Stateful resources (RDS instances, S3 buckets, DynamoDB tables) should live in their own stacks. A bad Lambda deploy should never risk your database. Stateless resources (Lambda functions, API Gateway, ALB listeners) can be torn down and recreated without data loss. Separating them means a failed deployment in your API stack doesn’t touch the stack that owns your production database.

Each stack is an independent deployment unit. You can deploy the API stack without redeploying the VPC stack. You can roll back one stack without affecting others. You can grant different IAM permissions for who can deploy which stacks.

The stack graph

The app.py entrypoint defines the stack graph — which stacks exist and how they relate. CDK synthesizes all stacks in one pass, but CloudFormation deploys them respecting dependency order.

app = cdk.App()

# Shared infrastructure
vpc_link_stack = SharedVpcLinkStack(app, "SharedVpcLink", env=CDK_ENV)
alb_stack = SharedAlbStack(app, "SharedAlb", env=CDK_ENV)
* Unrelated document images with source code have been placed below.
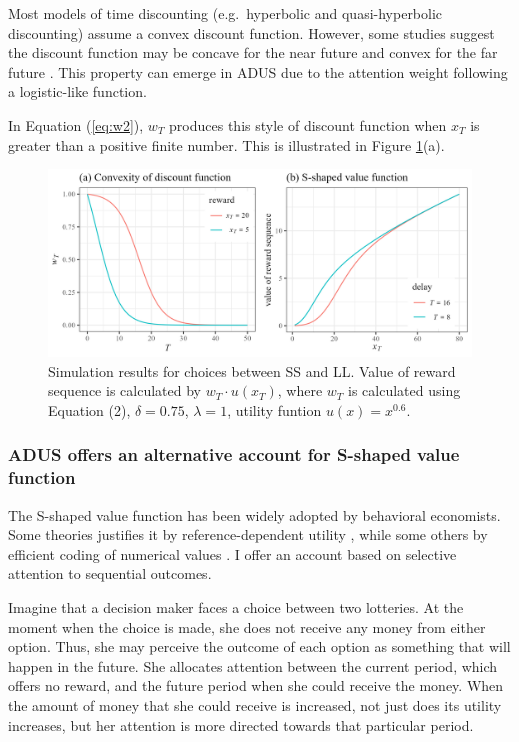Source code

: \documentclass[
  12pt,
]{article}
\begin{document}
Most models of time discounting (e.g.~hyperbolic and quasi-hyperbolic
discounting) assume a convex discount function. However, some studies
suggest the discount function may be concave for the near future and
convex for the far future
\citep{onay_intertemporal_2007, takeuchi_non-parametric_2011, dejarnette_time_2020}.
This property can emerge in ADUS due to the attention weight following a
logistic-like function.

In Equation (\ref{eq:w2}), \(w_T\) produces this style of discount
function when \(x_T\) is greater than a positive finite number. This is
illustrated in Figure \ref{fig:plot-discount-value}(a).

\begin{figure}
  \centering
  \includegraphics{images/plot-discount-value.png}
  \caption{Simulation results for choices between SS and LL. Value of reward sequence is calculated by $w_T\cdot u(x_T)$, where $w_T$ is calculated using Equation (2), $\delta=0.75$, $\lambda=1$, utility funtion $u(x)=x^{0.6}$.}
  \label{fig:plot-discount-value}
\end{figure}

\hypertarget{adus-offers-an-alternative-account-for-s-shaped-value-function}{%
\subsubsection{ADUS offers an alternative account for S-shaped value
function}\label{adus-offers-an-alternative-account-for-s-shaped-value-function}}

The S-shaped value function has been widely adopted by behavioral
economists. Some theories justifies it by reference-dependent utility
\citep{kahneman_prospect_1979, koszegi_model_2006}, while some others by
efficient coding of numerical values \citep{frydman_efficient_2021}. I
offer an account based on selective attention to sequential outcomes.

Imagine that a decision maker faces a choice between two lotteries. At
the moment when the choice is made, she does not receive any money from
either option. Thus, she may perceive the outcome of each option as
something that will happen in the future. She allocates attention
between the current period, which offers no reward, and the future
period when she could receive the money. When the amount of money that
she could receive is increased, not just does its utility increases, but
her attention is more directed towards that particular period.
\end{document}
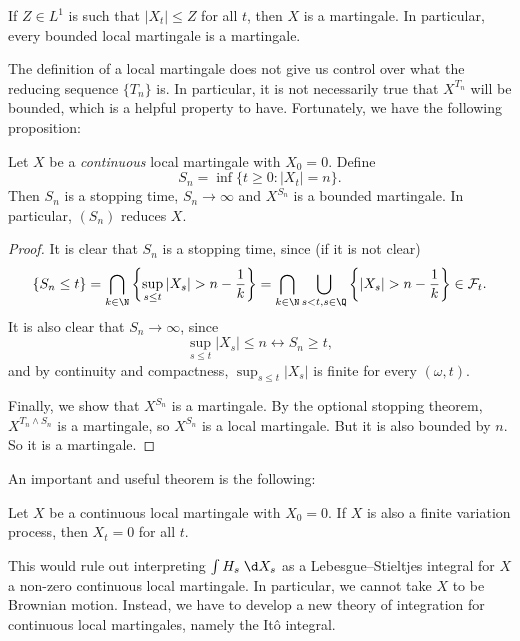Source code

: \documentclass[a4paper]{article}
\begin{document}
\begin{cor}
  If $Z \in L^1$ is such that $|X_t| \leq Z$ for all $t$, then $X$ is a martingale. In particular, every bounded local martingale is a martingale.
\end{cor}

The definition of a local martingale does not give us control over what the reducing sequence $\{T_n\}$ is. In particular, it is not necessarily true that $X^{T_n}$ will be bounded, which is a helpful property to have. Fortunately, we have the following proposition:
\begin{prop}
  Let $X$ be a \emph{continuous} local martingale with $X_0 = 0$. Define
  \[
    S_n = \inf \{t \geq 0 : |X_t| = n \}.
  \]
  Then $S_n$ is a stopping time, $S_n \to \infty$ and $X^{S_n}$ is a bounded martingale. In particular, $(S_n)$ reduces $X$.
\end{prop}

\begin{proof}
  It is clear that $S_n$ is a stopping time, since (if it is not clear)
  \[
    \{S_n \leq t\} = \bigcap_{k \in \N} \left\{\sup_{s \leq t} |X_s| > n - \frac{1}{k}\right\} = \bigcap_{k \in \N} \bigcup_{s < t, s \in \Q} \left\{|X_s| > n - \frac{1}{k}\right\} \in \mathcal{F}_t.
  \]
  It is also clear that $S_n \to \infty$, since
  \[
    \sup_{s \leq t} |X_s| \leq n \leftrightarrow S_n \geq t,
  \]
  and by continuity and compactness, $\sup_{s \leq t} |X_s|$ is finite for every $(\omega, t)$.

  Finally, we show that $X^{S_n}$ is a martingale. By the optional stopping theorem, $X^{T_n \wedge S_n}$ is a martingale, so $X^{S_n}$ is a local martingale. But it is also bounded by $n$. So it is a martingale.
\end{proof}

An important and useful theorem is the following:
\begin{thm}
  Let $X$ be a continuous local martingale with $X_0 = 0$. If $X$ is also a finite variation process, then $X_t = 0$ for all $t$.
\end{thm}
This would rule out interpreting $\int H_s \;\d X_s$ as a Lebesgue--Stieltjes integral for $X$ a non-zero continuous local martingale. In particular, we cannot take $X$ to be Brownian motion. Instead, we have to develop a new theory of integration for continuous local martingales, namely the It\^o integral.
\end{document}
# Services depend on shared infra
fastapi_stack = PrivateFastApiStack(
    app, "PrivateFastApi",
    target_env="app",
    listener_rule_priority=2,
    env=CDK_ENV,
)

# Explicit ordering
bedrock_stack.add_dependency(users_group_stack)

add_dependency creates an explicit edge in the deployment graph. CDK also infers implicit dependencies when one stack references a resource from another. But implicit dependencies only work with CloudFormation exports — and those come with problems.

Stack naming

CDK generates physical stack names from the construct ID you pass. SharedVpcLink becomes a CloudFormation stack named SharedVpcLink. Keep IDs stable — changing them creates a new stack and orphans the old one. CDK won’t delete the old stack for you.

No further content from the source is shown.